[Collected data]
━━━━

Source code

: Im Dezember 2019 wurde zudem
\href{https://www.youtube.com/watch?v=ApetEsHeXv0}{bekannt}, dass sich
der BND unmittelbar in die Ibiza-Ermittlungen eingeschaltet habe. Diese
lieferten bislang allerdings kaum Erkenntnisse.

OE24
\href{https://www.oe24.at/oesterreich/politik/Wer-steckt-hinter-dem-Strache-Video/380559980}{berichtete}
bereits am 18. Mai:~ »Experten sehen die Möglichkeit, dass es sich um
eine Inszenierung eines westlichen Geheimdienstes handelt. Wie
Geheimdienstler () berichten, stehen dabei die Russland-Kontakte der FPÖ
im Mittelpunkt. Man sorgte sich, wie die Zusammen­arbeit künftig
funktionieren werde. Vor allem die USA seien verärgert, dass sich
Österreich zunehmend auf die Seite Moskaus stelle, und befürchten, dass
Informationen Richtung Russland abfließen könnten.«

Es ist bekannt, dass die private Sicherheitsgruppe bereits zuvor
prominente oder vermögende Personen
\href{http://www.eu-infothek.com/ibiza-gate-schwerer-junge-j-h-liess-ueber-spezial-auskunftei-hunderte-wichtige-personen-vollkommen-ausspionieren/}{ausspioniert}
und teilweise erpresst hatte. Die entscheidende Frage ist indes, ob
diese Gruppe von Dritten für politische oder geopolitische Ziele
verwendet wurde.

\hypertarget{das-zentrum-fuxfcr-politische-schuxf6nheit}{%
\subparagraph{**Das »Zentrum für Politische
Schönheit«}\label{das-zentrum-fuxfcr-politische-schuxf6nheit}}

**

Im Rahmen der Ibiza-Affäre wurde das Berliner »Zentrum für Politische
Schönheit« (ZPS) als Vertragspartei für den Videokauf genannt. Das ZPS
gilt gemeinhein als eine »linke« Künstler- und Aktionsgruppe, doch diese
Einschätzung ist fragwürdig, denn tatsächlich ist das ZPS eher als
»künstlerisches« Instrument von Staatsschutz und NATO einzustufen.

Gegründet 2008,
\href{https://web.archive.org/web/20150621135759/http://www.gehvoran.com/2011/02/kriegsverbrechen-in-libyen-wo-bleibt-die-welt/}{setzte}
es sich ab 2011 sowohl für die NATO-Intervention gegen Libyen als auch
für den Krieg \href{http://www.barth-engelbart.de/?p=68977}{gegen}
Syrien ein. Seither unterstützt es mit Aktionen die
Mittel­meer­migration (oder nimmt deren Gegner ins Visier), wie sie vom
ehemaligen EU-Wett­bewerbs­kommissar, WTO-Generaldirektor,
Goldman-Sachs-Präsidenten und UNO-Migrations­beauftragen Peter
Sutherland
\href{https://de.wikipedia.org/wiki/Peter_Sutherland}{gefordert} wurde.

━━━━

* [Problem to work on] Each record must be reproduced exactly, with nothing missing.

* [Answer for the task]
Source code

: Im Dezember 2019 wurde zudem
\href{https://www.youtube.com/watch?v=ApetEsHeXv0}{bekannt}, dass sich
der BND unmittelbar in die Ibiza-Ermittlungen eingeschaltet habe. Diese
lieferten bislang allerdings kaum Erkenntnisse.

OE24
\href{https://www.oe24.at/oesterreich/politik/Wer-steckt-hinter-dem-Strache-Video/380559980}{berichtete}
bereits am 18. Mai:~ »Experten sehen die Möglichkeit, dass es sich um
eine Inszenierung eines westlichen Geheimdienstes handelt. Wie
Geheimdienstler () berichten, stehen dabei die Russland-Kontakte der FPÖ
im Mittelpunkt. Man sorgte sich, wie die Zusammen­arbeit künftig
funktionieren werde. Vor allem die USA seien verärgert, dass sich
Österreich zunehmend auf die Seite Moskaus stelle, und befürchten, dass
Informationen Richtung Russland abfließen könnten.«

Es ist bekannt, dass die private Sicherheitsgruppe bereits zuvor
prominente oder vermögende Personen
\href{http://www.eu-infothek.com/ibiza-gate-schwerer-junge-j-h-liess-ueber-spezial-auskunftei-hunderte-wichtige-personen-vollkommen-ausspionieren/}{ausspioniert}
und teilweise erpresst hatte. Die entscheidende Frage ist indes, ob
diese Gruppe von Dritten für politische oder geopolitische Ziele
verwendet wurde.

\hypertarget{das-zentrum-fuxfcr-politische-schuxf6nheit}{%
\subparagraph{**Das »Zentrum für Politische
Schönheit«}\label{das-zentrum-fuxfcr-politische-schuxf6nheit}}

**

Im Rahmen der Ibiza-Affäre wurde das Berliner »Zentrum für Politische
Schönheit« (ZPS) als Vertragspartei für den Videokauf genannt. Das ZPS
gilt gemeinhein als eine »linke« Künstler- und Aktionsgruppe, doch diese
Einschätzung ist fragwürdig, denn tatsächlich ist das ZPS eher als
»künstlerisches« Instrument von Staatsschutz und NATO einzustufen.

Gegründet 2008,
\href{https://web.archive.org/web/20150621135759/http://www.gehvoran.com/2011/02/kriegsverbrechen-in-libyen-wo-bleibt-die-welt/}{setzte}
es sich ab 2011 sowohl für die NATO-Intervention gegen Libyen als auch
für den Krieg \href{http://www.barth-engelbart.de/?p=68977}{gegen}
Syrien ein. Seither unterstützt es mit Aktionen die
Mittel­meer­migration (oder nimmt deren Gegner ins Visier), wie sie vom
ehemaligen EU-Wett­bewerbs­kommissar, WTO-Generaldirektor,
Goldman-Sachs-Präsidenten und UNO-Migrations­beauftragen Peter
Sutherland
\href{https://de.wikipedia.org/wiki/Peter_Sutherland}{gefordert} wurde.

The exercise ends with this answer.